Items listed in a dataset:
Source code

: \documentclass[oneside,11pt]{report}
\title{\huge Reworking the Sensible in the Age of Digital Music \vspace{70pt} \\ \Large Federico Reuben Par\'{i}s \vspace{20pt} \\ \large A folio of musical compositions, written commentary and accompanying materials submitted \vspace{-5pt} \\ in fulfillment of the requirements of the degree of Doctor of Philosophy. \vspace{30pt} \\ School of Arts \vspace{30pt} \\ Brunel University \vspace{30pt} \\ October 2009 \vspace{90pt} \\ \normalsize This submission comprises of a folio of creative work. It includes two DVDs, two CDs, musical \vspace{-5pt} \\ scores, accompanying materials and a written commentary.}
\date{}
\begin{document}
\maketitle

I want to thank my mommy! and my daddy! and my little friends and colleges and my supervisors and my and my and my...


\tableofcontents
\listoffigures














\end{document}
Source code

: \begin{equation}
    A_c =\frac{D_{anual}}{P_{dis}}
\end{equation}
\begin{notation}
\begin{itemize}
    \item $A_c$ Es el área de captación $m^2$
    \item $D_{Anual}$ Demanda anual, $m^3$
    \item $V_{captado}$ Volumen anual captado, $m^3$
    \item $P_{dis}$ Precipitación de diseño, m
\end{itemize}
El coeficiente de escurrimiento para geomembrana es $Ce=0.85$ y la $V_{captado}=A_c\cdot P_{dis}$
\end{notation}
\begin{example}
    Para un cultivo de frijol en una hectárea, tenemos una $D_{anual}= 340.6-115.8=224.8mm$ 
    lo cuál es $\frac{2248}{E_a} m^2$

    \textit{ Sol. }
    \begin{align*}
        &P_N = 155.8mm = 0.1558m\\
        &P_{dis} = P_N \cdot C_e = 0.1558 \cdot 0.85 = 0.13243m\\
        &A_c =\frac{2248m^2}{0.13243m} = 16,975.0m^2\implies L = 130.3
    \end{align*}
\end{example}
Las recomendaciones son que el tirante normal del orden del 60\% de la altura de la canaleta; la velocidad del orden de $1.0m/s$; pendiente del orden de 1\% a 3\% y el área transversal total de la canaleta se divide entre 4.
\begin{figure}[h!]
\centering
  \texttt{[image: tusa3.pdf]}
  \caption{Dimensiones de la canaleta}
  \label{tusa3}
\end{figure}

▶ **EXERCISE DESCRIPTION**: The data should be printed again exactly, line for line.

▶ **EXPECTED OUTPUT**:
Source code

: \documentclass[oneside,11pt]{report}
\title{\huge Reworking the Sensible in the Age of Digital Music \vspace{70pt} \\ \Large Federico Reuben Par\'{i}s \vspace{20pt} \\ \large A folio of musical compositions, written commentary and accompanying materials submitted \vspace{-5pt} \\ in fulfillment of the requirements of the degree of Doctor of Philosophy. \vspace{30pt} \\ School of Arts \vspace{30pt} \\ Brunel University \vspace{30pt} \\ October 2009 \vspace{90pt} \\ \normalsize This submission comprises of a folio of creative work. It includes two DVDs, two CDs, musical \vspace{-5pt} \\ scores, accompanying materials and a written commentary.}
\date{}
\begin{document}
\maketitle

I want to thank my mommy! and my daddy! and my little friends and colleges and my supervisors and my and my and my...


\tableofcontents
\listoffigures














\end{document}
Source code

: \begin{equation}
    A_c =\frac{D_{anual}}{P_{dis}}
\end{equation}
\begin{notation}
\begin{itemize}
    \item $A_c$ Es el área de captación $m^2$
    \item $D_{Anual}$ Demanda anual, $m^3$
    \item $V_{captado}$ Volumen anual captado, $m^3$
    \item $P_{dis}$ Precipitación de diseño, m
\end{itemize}
El coeficiente de escurrimiento para geomembrana es $Ce=0.85$ y la $V_{captado}=A_c\cdot P_{dis}$
\end{notation}
\begin{example}
    Para un cultivo de frijol en una hectárea, tenemos una $D_{anual}= 340.6-115.8=224.8mm$ 
    lo cuál es $\frac{2248}{E_a} m^2$

    \textit{ Sol. }
    \begin{align*}
        &P_N = 155.8mm = 0.1558m\\
        &P_{dis} = P_N \cdot C_e = 0.1558 \cdot 0.85 = 0.13243m\\
        &A_c =\frac{2248m^2}{0.13243m} = 16,975.0m^2\implies L = 130.3
    \end{align*}
\end{example}
Las recomendaciones son que el tirante normal del orden del 60\% de la altura de la canaleta; la velocidad del orden de $1.0m/s$; pendiente del orden de 1\% a 3\% y el área transversal total de la canaleta se divide entre 4.
\begin{figure}[h!]
\centering
  \texttt{[image: tusa3.pdf]}
  \caption{Dimensiones de la canaleta}
  \label{tusa3}
\end{figure}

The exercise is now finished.